L3Harris to deliver Iver4 underwater drone to Navy

By: Chiara Vercellone

WASHINGTON — The Pentagon's Defense Innovation Unit has selected L3Harris Technologies to provide the Navy with an underwater drone for use in expeditionary undersea missions, according to a Jan. 14 news release from the company.

As part of the contract, L3Harris will deliver for testing an Iver4-900 PW unmanned undersea vehicle, as well as two field swappable modular payload sections, which, along with additional sensors, will allow the vehicle to detect, classify, localize and identify targets on the ocean floor, the release said.

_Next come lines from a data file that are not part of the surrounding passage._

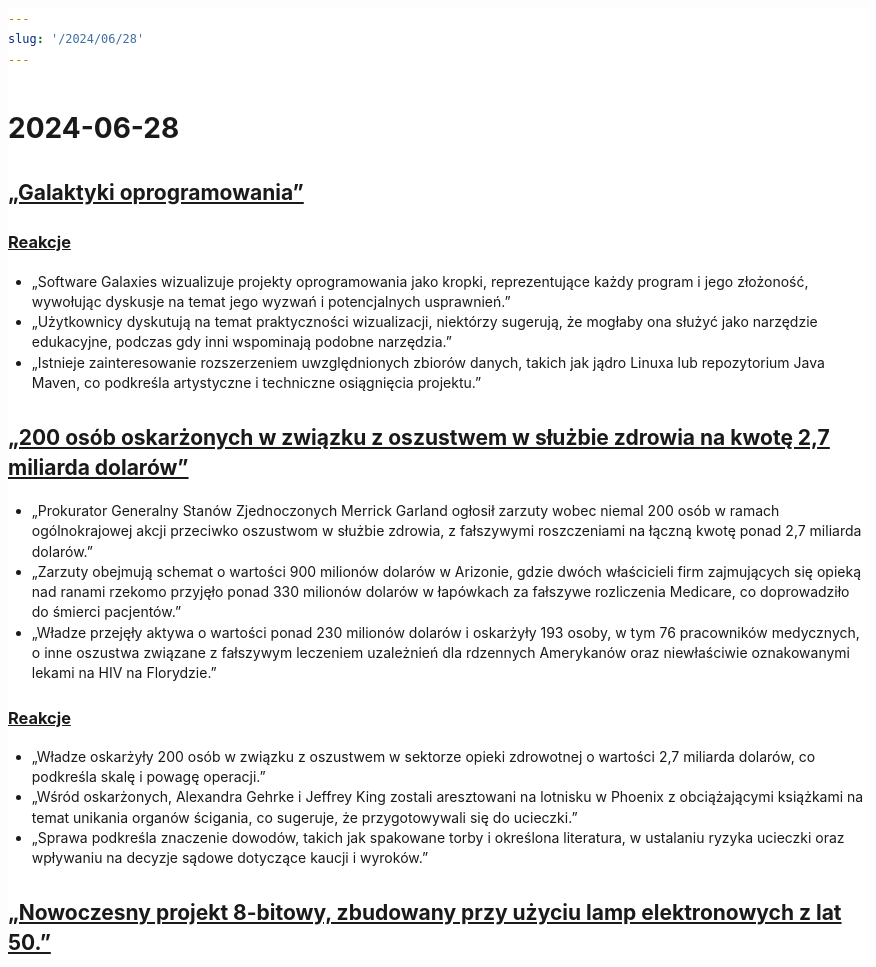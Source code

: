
 ```yaml
---
slug: '/2024/06/28'
---
```


# 2024-06-28

## [„Galaktyki oprogramowania”](https://anvaka.github.io/pm/)

### [Reakcje](https://news.ycombinator.com/item?id=40817852)

- „Software Galaxies wizualizuje projekty oprogramowania jako kropki, reprezentujące każdy program i jego złożoność, wywołując dyskusje na temat jego wyzwań i potencjalnych usprawnień.”
- „Użytkownicy dyskutują na temat praktyczności wizualizacji, niektórzy sugerują, że mogłaby ona służyć jako narzędzie edukacyjne, podczas gdy inni wspominają podobne narzędzia.”
- „Istnieje zainteresowanie rozszerzeniem uwzględnionych zbiorów danych, takich jak jądro Linuxa lub repozytorium Java Maven, co podkreśla artystyczne i techniczne osiągnięcia projektu.”

## [„200 osób oskarżonych w związku z oszustwem w służbie zdrowia na kwotę 2,7 miliarda dolarów”](https://apnews.com/article/justice-department-health-care-fraud-garland-24948b951896d0f265c29ba3fcacf858)

- „Prokurator Generalny Stanów Zjednoczonych Merrick Garland ogłosił zarzuty wobec niemal 200 osób w ramach ogólnokrajowej akcji przeciwko oszustwom w służbie zdrowia, z fałszywymi roszczeniami na łączną kwotę ponad 2,7 miliarda dolarów.”
- „Zarzuty obejmują schemat o wartości 900 milionów dolarów w Arizonie, gdzie dwóch właścicieli firm zajmujących się opieką nad ranami rzekomo przyjęło ponad 330 milionów dolarów w łapówkach za fałszywe rozliczenia Medicare, co doprowadziło do śmierci pacjentów.”
- „Władze przejęły aktywa o wartości ponad 230 milionów dolarów i oskarżyły 193 osoby, w tym 76 pracowników medycznych, o inne oszustwa związane z fałszywym leczeniem uzależnień dla rdzennych Amerykanów oraz niewłaściwie oznakowanymi lekami na HIV na Florydzie.”

### [Reakcje](https://news.ycombinator.com/item?id=40815139)

- „Władze oskarżyły 200 osób w związku z oszustwem w sektorze opieki zdrowotnej o wartości 2,7 miliarda dolarów, co podkreśla skalę i powagę operacji.”
- „Wśród oskarżonych, Alexandra Gehrke i Jeffrey King zostali aresztowani na lotnisku w Phoenix z obciążającymi książkami na temat unikania organów ścigania, co sugeruje, że przygotowywali się do ucieczki.”
- „Sprawa podkreśla znaczenie dowodów, takich jak spakowane torby i określona literatura, w ustalaniu ryzyka ucieczki oraz wpływaniu na decyzje sądowe dotyczące kaucji i wyroków.”

## [„Nowoczesny projekt 8-bitowy, zbudowany przy użyciu lamp elektronowych z lat 50.”](https://www.valve.computer/)
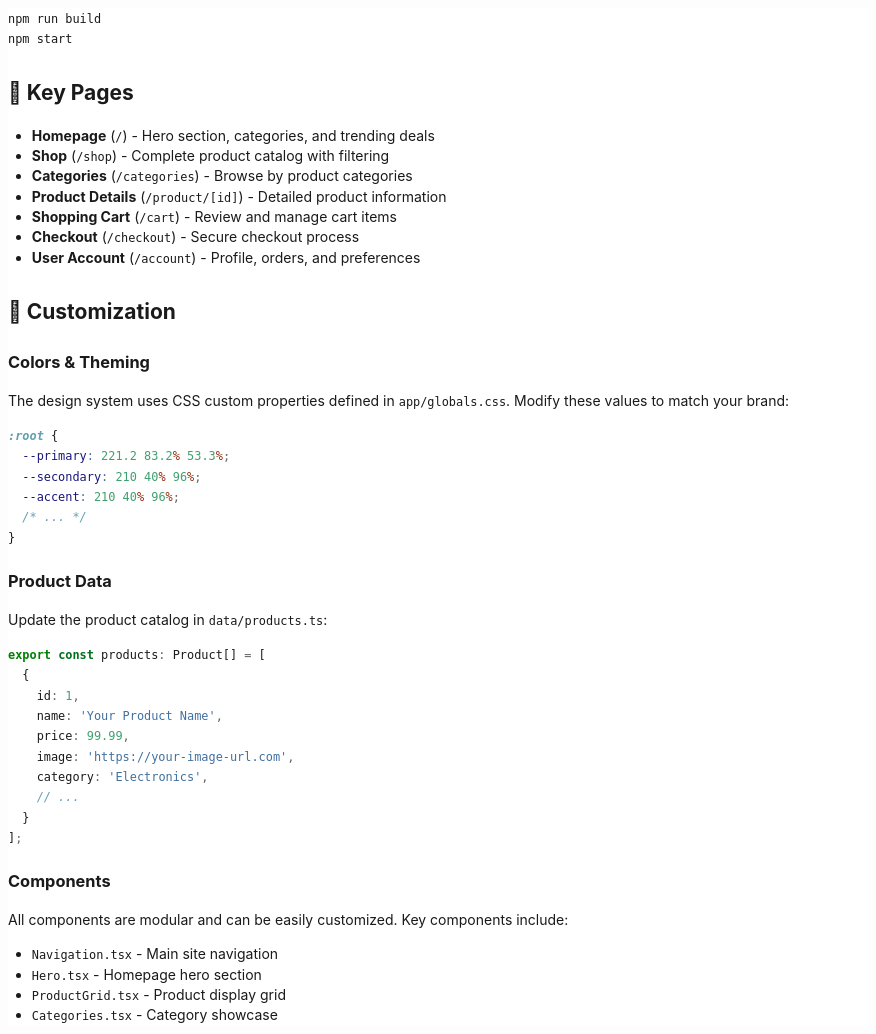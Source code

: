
 ```bash
npm run build
npm start
```

## 🎯 Key Pages

- **Homepage** (`/`) - Hero section, categories, and trending deals
- **Shop** (`/shop`) - Complete product catalog with filtering
- **Categories** (`/categories`) - Browse by product categories
- **Product Details** (`/product/[id]`) - Detailed product information
- **Shopping Cart** (`/cart`) - Review and manage cart items
- **Checkout** (`/checkout`) - Secure checkout process
- **User Account** (`/account`) - Profile, orders, and preferences

## 🎨 Customization

### Colors & Theming
The design system uses CSS custom properties defined in `app/globals.css`. Modify these values to match your brand:

```css
:root {
  --primary: 221.2 83.2% 53.3%;
  --secondary: 210 40% 96%;
  --accent: 210 40% 96%;
  /* ... */
}
```

### Product Data
Update the product catalog in `data/products.ts`:

```typescript
export const products: Product[] = [
  {
    id: 1,
    name: 'Your Product Name',
    price: 99.99,
    image: 'https://your-image-url.com',
    category: 'Electronics',
    // ...
  }
];
```

### Components
All components are modular and can be easily customized. Key components include:

- `Navigation.tsx` - Main site navigation
- `Hero.tsx` - Homepage hero section
- `ProductGrid.tsx` - Product display grid
- `Categories.tsx` - Category showcase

An earlier version of the drone was already sent to the Navy, but under this contract, the company will deliver a version modified to fit the Navy's requirements, a company spokeswoman told Defense News. She would not share the value of the contract.

“The Iver4 is leading the next generation of small class UUVs,” said Daryl Slocum, vice president of unmanned maritime systems at L3Harris Technologies. “This platform has been custom-built to address the needs of the Expeditionary Mine Countermeasures and Explosive Ordnance Disposal communities.”

The contract award comes as the Navy seeks to bolster its unmanned inventory. Congress recently approved the purchase of two large unmanned surface vessels for the service.

In 2019, L3Harris received a contract from the University of Southern Mississippi for an older version of the underwater drone to be used by the university's school of ocean science and engineering.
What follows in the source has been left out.